Évidemment, avec ses 2h05, Her comporte quelques longueurs. Elles sont réelles, elles auraient peut-être pu être évitées mais à mon avis, elles ne sont pas si terribles que ça. Évidemment, le rythme flanche de temps en temps, l’histoire plane quelque peu, les péripéties sont moins nombreuses mais l’ennui n’est pas forcément là pour autant. Finalement, l’histoire entre Theodore et Samantha aura été très classique passant par une rencontre, un rapprochement, une bonne période suivie d’une rupture.

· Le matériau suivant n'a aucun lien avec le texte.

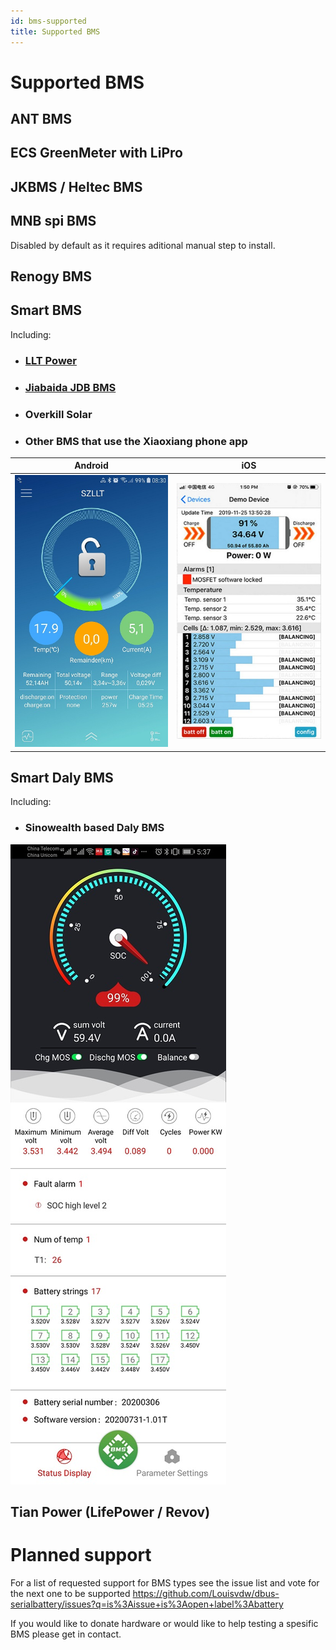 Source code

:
 ```yaml
---
id: bms-supported
title: Supported BMS
---
```


# Supported BMS

## ANT BMS

## ECS GreenMeter with LiPro

## JKBMS / Heltec BMS

## MNB spi BMS
Disabled by default as it requires aditional manual step to install.

## Renogy BMS

## Smart BMS
Including:
* ### [LLT Power](https://www.lithiumbatterypcb.com/product-instructionev-battery-pcb-boardev-battery-pcb-board/ev-battery-pcb-board/smart-bms-of-power-battery/)
* ### [Jiabaida JDB BMS](https://dgjbd.en.alibaba.com/)
* ### Overkill Solar
* ### Other BMS that use the Xiaoxiang phone app

| Android | iOS |
|-|-|
| ![Xiaoxian app](../../screenshots/bms-xiaoxian-android.jpg) | ![Xiaoxian app](../../screenshots/bms-xiaoxian-ios.jpg) |

## Smart Daly BMS
Including:
* ### Sinowealth based Daly BMS

![Daly app](../../screenshots/bms-daly.jpg)

## Tian Power (LifePower / Revov)

# Planned support

For a list of requested support for BMS types see the issue list and vote for the next one to be supported
https://github.com/Louisvdw/dbus-serialbattery/issues?q=is%3Aissue+is%3Aopen+label%3Abattery

If you would like to donate hardware or would like to help testing a spesific BMS please get in contact.
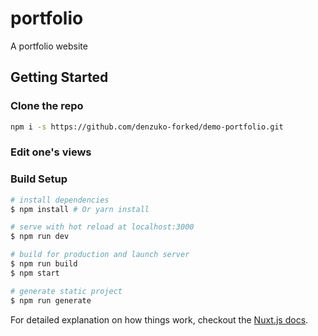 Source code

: # portfolio

A portfolio website

## Getting Started

### Clone the repo
```bash
npm i -s https://github.com/denzuko-forked/demo-portfolio.git
```
### Edit one's views

### Build Setup

``` bash
# install dependencies
$ npm install # Or yarn install

# serve with hot reload at localhost:3000
$ npm run dev

# build for production and launch server
$ npm run build
$ npm start

# generate static project
$ npm run generate
```

For detailed explanation on how things work, checkout the [Nuxt.js docs](https://github.com/nuxt/nuxt.js).
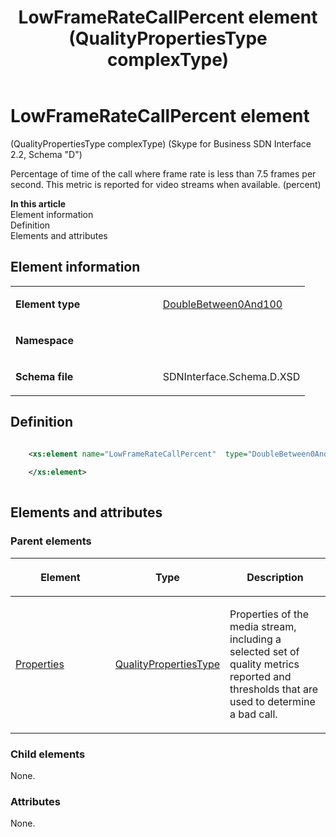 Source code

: ﻿---
title: LowFrameRateCallPercent element (QualityPropertiesType complexType) 
TOCTitle: LowFrameRateCallPercent element
ms:assetid: 5d24c26b-1f94-3e12-9bd7-e67dd3d60593
ms:mtpsurl: https://msdn.microsoft.com/library/Mt170909(v=office.16)
ms:contentKeyID: 65855486
ms.date: 08/24/2015
mtps_version: v=office.16
dev_langs:
- xml
---

# LowFrameRateCallPercent element 

(QualityPropertiesType complexType) (Skype for Business SDN Interface 2.2, Schema "D")

Percentage of time of the call where frame rate is less than 7.5 frames per second. This metric is reported for video streams when available. (percent)


**In this article**  
Element information  
Definition  
Elements and attributes  

## Element information

<table>
<colgroup>
<col style="width: 50%" />
<col style="width: 50%" />
</colgroup>
<tbody>
<tr class="odd">
<td><p><strong>Element type</strong></p></td>
<td><p><a href="doublebetween0and100-simpletype-skype-for-business-sdn-interface-2-2-schema-d.md">DoubleBetween0And100</a></p></td>
</tr>
<tr class="even">
<td><p><strong>Namespace</strong></p></td>
<td><p></p></td>
</tr>
<tr class="odd">
<td><p><strong>Schema file</strong></p></td>
<td><p>SDNInterface.Schema.D.XSD</p></td>
</tr>
</tbody>
</table>


## Definition

```xml

    <xs:element name="LowFrameRateCallPercent"  type="DoubleBetween0And100">
    
    </xs:element>
  
```

## Elements and attributes

### Parent elements

<table>
<colgroup>
<col style="width: 33%" />
<col style="width: 33%" />
<col style="width: 33%" />
</colgroup>
<thead>
<tr class="header">
<th><p>Element</p></th>
<th><p>Type</p></th>
<th><p>Description</p></th>
</tr>
</thead>
<tbody>
<tr class="odd">
<td><p><a href="properties-element-qualitytype-complextype-skype-for-business-sdn-interface-2-2-schema-d.md">Properties</a></p></td>
<td><p><a href="qualitypropertiestype-complextype-skype-for-business-sdn-interface-2-2-schema-d.md">QualityPropertiesType</a></p></td>
<td><p>Properties of the media stream, including a selected set of quality metrics reported and thresholds that are used to determine a bad call.</p></td>
</tr>
</tbody>
</table>


### Child elements

None.

### Attributes

None.

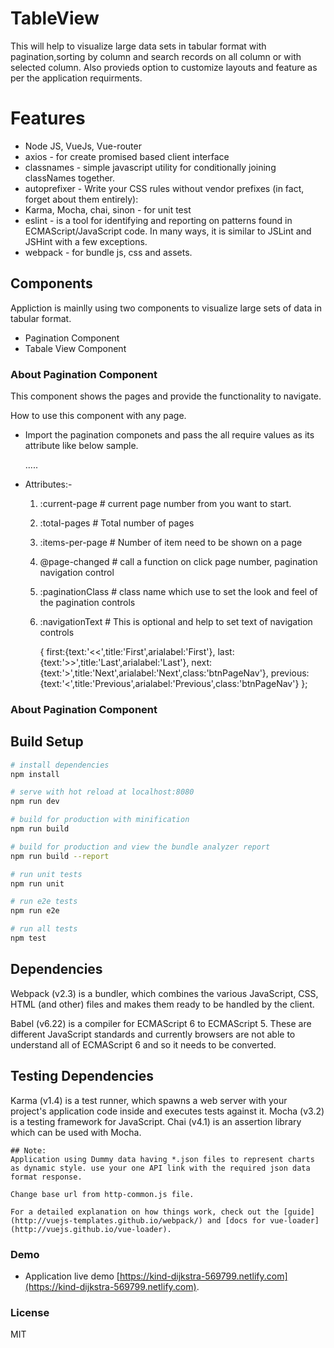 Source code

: # TableView
This will help to visualize large data sets in tabular format with pagination,sorting by column and search records on all column or with selected column. Also provieds option to customize layouts and feature as per the application requirments.

# Features
* Node JS, VueJs, Vue-router
* axios - for create promised based client interface
* classnames - simple javascript utility for conditionally joining classNames together.
* autoprefixer - Write your CSS rules without vendor prefixes (in fact, forget about them entirely):
* Karma, Mocha, chai, sinon - for unit test  
* eslint - is a tool for identifying and reporting on patterns found in ECMAScript/JavaScript code. In many ways, it is similar to JSLint and JSHint with a few exceptions.
* webpack - for bundle js, css and assets.

## Components
Appliction is mainlly using two components to visualize large sets of data in tabular format.

* Pagination Component
* Tabale View Component

### About Pagination Component
This component shows the pages and provide the functionality to navigate.
    
How to use this component with any page.
* Import the pagination componets and pass the all require values as its attribute like below sample.
 
    <script>
        import Pagination from '@/components/Pagination.vue';
    </script>
    .....
      <template>
          <pagination :current-page="pageOne.currentPage"
              :total-pages="pageOne.totalPages"
              :items-per-page="pageOne.itemsPerPage"
              @page-changed="pageOneChanged" 
              :paginationClass="paginationOption.paginationClass"
              :navigationText="paginationOption.navigationText">
          </pagination>
      </template>

* Attributes:-
    1) :current-page # current page number from you want to start.
    2) :total-pages # Total number of pages
    3) :items-per-page # Number of item need to be shown on a page
    4) @page-changed # call a function on click page number, pagination navigation control
    6) :paginationClass # class name which use to set the look and feel of the pagination controls
    7) :navigationText # This is optional and help to set text of navigation controls
   
        {
            first:{text:'<<',title:'First',arialabel:'First'},
            last:{text:'>>',title:'Last',arialabel:'Last'},
            next:{text:'>',title:'Next',arialabel:'Next',class:'btnPageNav'},
            previous:{text:'<',title:'Previous',arialabel:'Previous',class:'btnPageNav'}
        };
         

### About Pagination Component
    


## Build Setup

``` bash
# install dependencies
npm install

# serve with hot reload at localhost:8080
npm run dev

# build for production with minification
npm run build

# build for production and view the bundle analyzer report
npm run build --report

# run unit tests
npm run unit

# run e2e tests
npm run e2e

# run all tests
npm test
```
## Dependencies
Webpack (v2.3) is a bundler, which combines the various JavaScript, CSS, HTML (and other) files and makes them ready to be handled by the client.

Babel (v6.22) is a compiler for ECMAScript 6 to ECMAScript 5. These are different JavaScript standards and currently browsers are not able to understand all of ECMAScript 6 and so it needs to be converted.

## Testing Dependencies
Karma (v1.4) is a test runner, which spawns a web server with your project's application code inside and executes tests against it.
Mocha (v3.2) is a testing framework for JavaScript.
Chai (v4.1) is an assertion library which can be used with Mocha.


```
## Note: 
Application using Dummy data having *.json files to represent charts as dynamic style. use your one API link with the required json data format response.

Change base url from http-common.js file.

```
```
For a detailed explanation on how things work, check out the [guide](http://vuejs-templates.github.io/webpack/) and [docs for vue-loader](http://vuejs.github.io/vue-loader).
```
### Demo

   * Application live demo [https://kind-dijkstra-569799.netlify.com](https://kind-dijkstra-569799.netlify.com).


### License
MIT
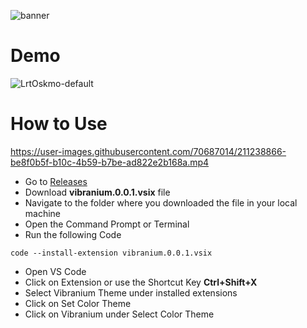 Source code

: ![banner](https://user-images.githubusercontent.com/70687014/211232778-f77053f3-141f-455b-930e-fc37cfc1f514.png)
# Demo
![LrtOskmo-default](https://user-images.githubusercontent.com/70687014/211232888-a5d1cab1-3760-4bf5-89e9-9f9b2eb7fdbf.jpeg)
# How to Use
https://user-images.githubusercontent.com/70687014/211238866-be8f0b5f-b10c-4b59-b7be-ad822e2b168a.mp4
- Go to [Releases](https://github.com/abirbhattacharya82/Vibranium-VS-Code-Theme/releases/tag/Latest)
- Download __vibranium.0.0.1.vsix__ file
- Navigate to the folder where you downloaded the file in your local machine
- Open the Command Prompt or Terminal
- Run the following Code
```
code --install-extension vibranium.0.0.1.vsix
```
- Open VS Code
- Click on Extension or use the Shortcut Key __Ctrl+Shift+X__
- Select Vibranium Theme under installed extensions
- Click on Set Color Theme
- Click on Vibranium under Select Color Theme
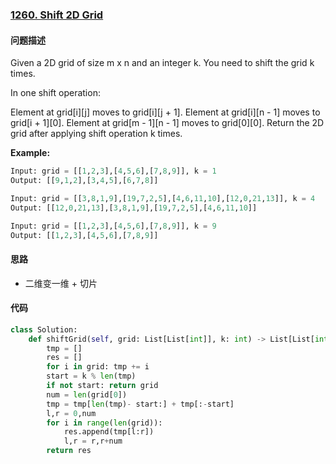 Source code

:### [1260. Shift 2D Grid](https://leetcode-cn.com/problems/shift-2d-grid/)

#### 问题描述
Given a 2D grid of size m x n and an integer k. You need to shift the grid k times.

In one shift operation:

Element at grid[i][j] moves to grid[i][j + 1].
Element at grid[i][n - 1] moves to grid[i + 1][0].
Element at grid[m - 1][n - 1] moves to grid[0][0].
Return the 2D grid after applying shift operation k times.

**Example:**
```python
Input: grid = [[1,2,3],[4,5,6],[7,8,9]], k = 1
Output: [[9,1,2],[3,4,5],[6,7,8]]
```
```python
Input: grid = [[3,8,1,9],[19,7,2,5],[4,6,11,10],[12,0,21,13]], k = 4
Output: [[12,0,21,13],[3,8,1,9],[19,7,2,5],[4,6,11,10]]
```
```python
Input: grid = [[1,2,3],[4,5,6],[7,8,9]], k = 9
Output: [[1,2,3],[4,5,6],[7,8,9]]
```
#### 思路
- 二维变一维 + 切片

#### 代码

```python
class Solution:
    def shiftGrid(self, grid: List[List[int]], k: int) -> List[List[int]]:
        tmp = []
        res = []
        for i in grid: tmp += i
        start = k % len(tmp)
        if not start: return grid
        num = len(grid[0])
        tmp = tmp[len(tmp)- start:] + tmp[:-start]
        l,r = 0,num
        for i in range(len(grid)):
            res.append(tmp[l:r])
            l,r = r,r+num
        return res
```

En bref, j’ai vraiment aimé Her et il aurait vraiment été dommage de passer à côté. Theodore Twombly est un homme ordinaire mais dont la condition et les rêves sont très touchants. Malgré tout, je n’ai pas ressenti cette fameuse « claque » à laquelle je m’attendais. Peut-être que je n’ai pas été touchée par l’histoire autant que j’espérais l’être. Je n’ai pas été troublée et boulversée. Sans doute parce que, malgré un certain effort mental, tomber amoureux d’un programme informatique me semble trop fou pour que mon empathie se déclenche. Hyper inventif (puisqu’il va au bout de ses idées), très beau avec malgré quelques longueurs, Her est malgré tout un film à voir.

2 comments

  1. Aurore says:

    J’ai sensiblement le même avis, c’est un beau film, même s’il traine trop en longueur et le sujet en lui même est original. Sans compter que j’aime tjs autant Joaquin Phoenix !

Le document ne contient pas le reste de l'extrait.